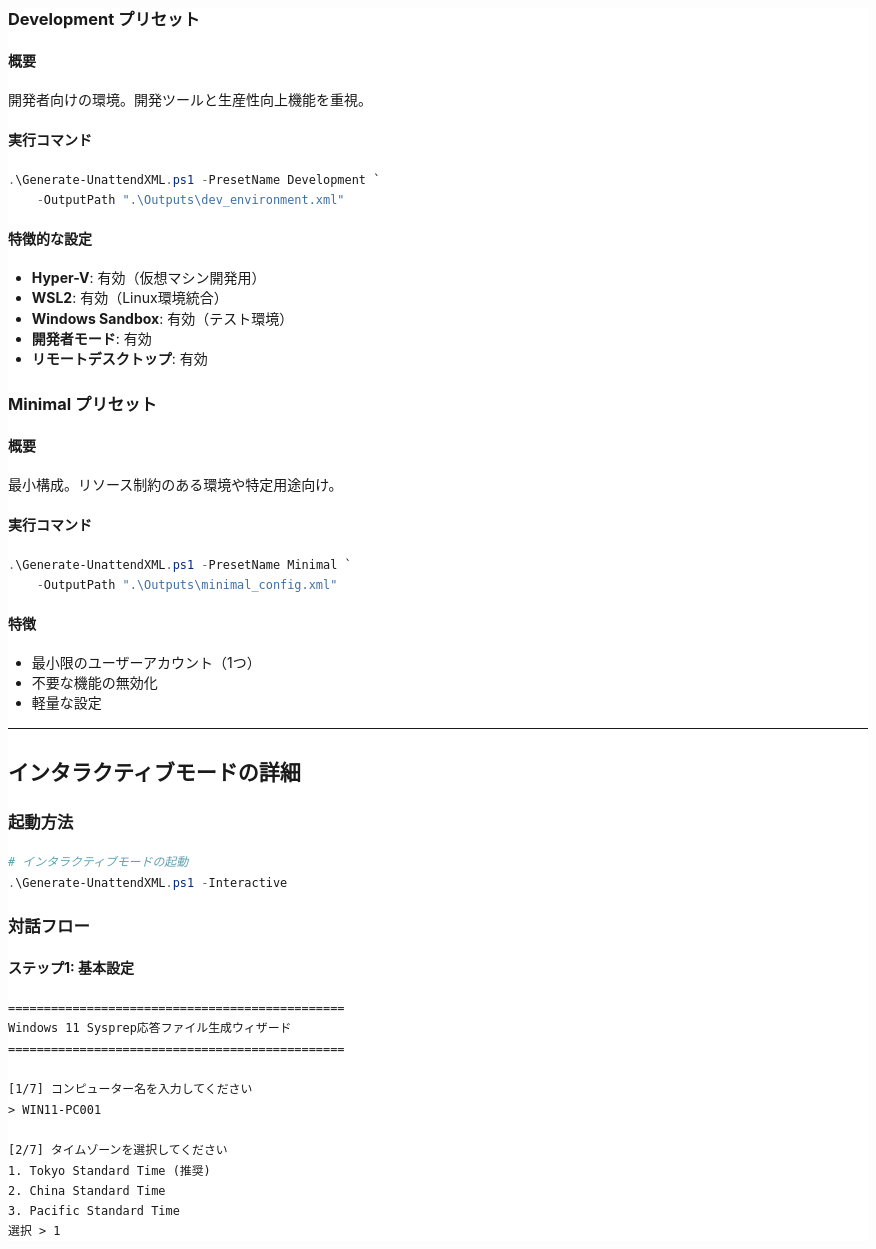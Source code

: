 ### Development プリセット

#### 概要
開発者向けの環境。開発ツールと生産性向上機能を重視。

#### 実行コマンド
```powershell
.\Generate-UnattendXML.ps1 -PresetName Development `
    -OutputPath ".\Outputs\dev_environment.xml"
```

#### 特徴的な設定
- **Hyper-V**: 有効（仮想マシン開発用）
- **WSL2**: 有効（Linux環境統合）
- **Windows Sandbox**: 有効（テスト環境）
- **開発者モード**: 有効
- **リモートデスクトップ**: 有効

### Minimal プリセット

#### 概要
最小構成。リソース制約のある環境や特定用途向け。

#### 実行コマンド
```powershell
.\Generate-UnattendXML.ps1 -PresetName Minimal `
    -OutputPath ".\Outputs\minimal_config.xml"
```

#### 特徴
- 最小限のユーザーアカウント（1つ）
- 不要な機能の無効化
- 軽量な設定

---

## インタラクティブモードの詳細

### 起動方法

```powershell
# インタラクティブモードの起動
.\Generate-UnattendXML.ps1 -Interactive
```

### 対話フロー

#### ステップ1: 基本設定
```
===============================================
Windows 11 Sysprep応答ファイル生成ウィザード
===============================================

[1/7] コンピューター名を入力してください
> WIN11-PC001

[2/7] タイムゾーンを選択してください
1. Tokyo Standard Time (推奨)
2. China Standard Time
3. Pacific Standard Time
選択 > 1
```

## TASK DIRECTIONS
Without the pictures, retype the whole of the material above exactly.

## ANSWER SPACE
Source code

: ### Development プリセット

#### 概要
開発者向けの環境。開発ツールと生産性向上機能を重視。

#### 実行コマンド
```powershell
.\Generate-UnattendXML.ps1 -PresetName Development `
    -OutputPath ".\Outputs\dev_environment.xml"
```

#### 特徴的な設定
- **Hyper-V**: 有効（仮想マシン開発用）
- **WSL2**: 有効（Linux環境統合）
- **Windows Sandbox**: 有効（テスト環境）
- **開発者モード**: 有効
- **リモートデスクトップ**: 有効

### Minimal プリセット

#### 概要
最小構成。リソース制約のある環境や特定用途向け。

#### 実行コマンド
```powershell
.\Generate-UnattendXML.ps1 -PresetName Minimal `
    -OutputPath ".\Outputs\minimal_config.xml"
```

#### 特徴
- 最小限のユーザーアカウント（1つ）
- 不要な機能の無効化
- 軽量な設定

---

## インタラクティブモードの詳細

### 起動方法

```powershell
# インタラクティブモードの起動
.\Generate-UnattendXML.ps1 -Interactive
```

### 対話フロー

#### ステップ1: 基本設定
```
===============================================
Windows 11 Sysprep応答ファイル生成ウィザード
===============================================

[1/7] コンピューター名を入力してください
> WIN11-PC001

[2/7] タイムゾーンを選択してください
1. Tokyo Standard Time (推奨)
2. China Standard Time
3. Pacific Standard Time
選択 > 1
```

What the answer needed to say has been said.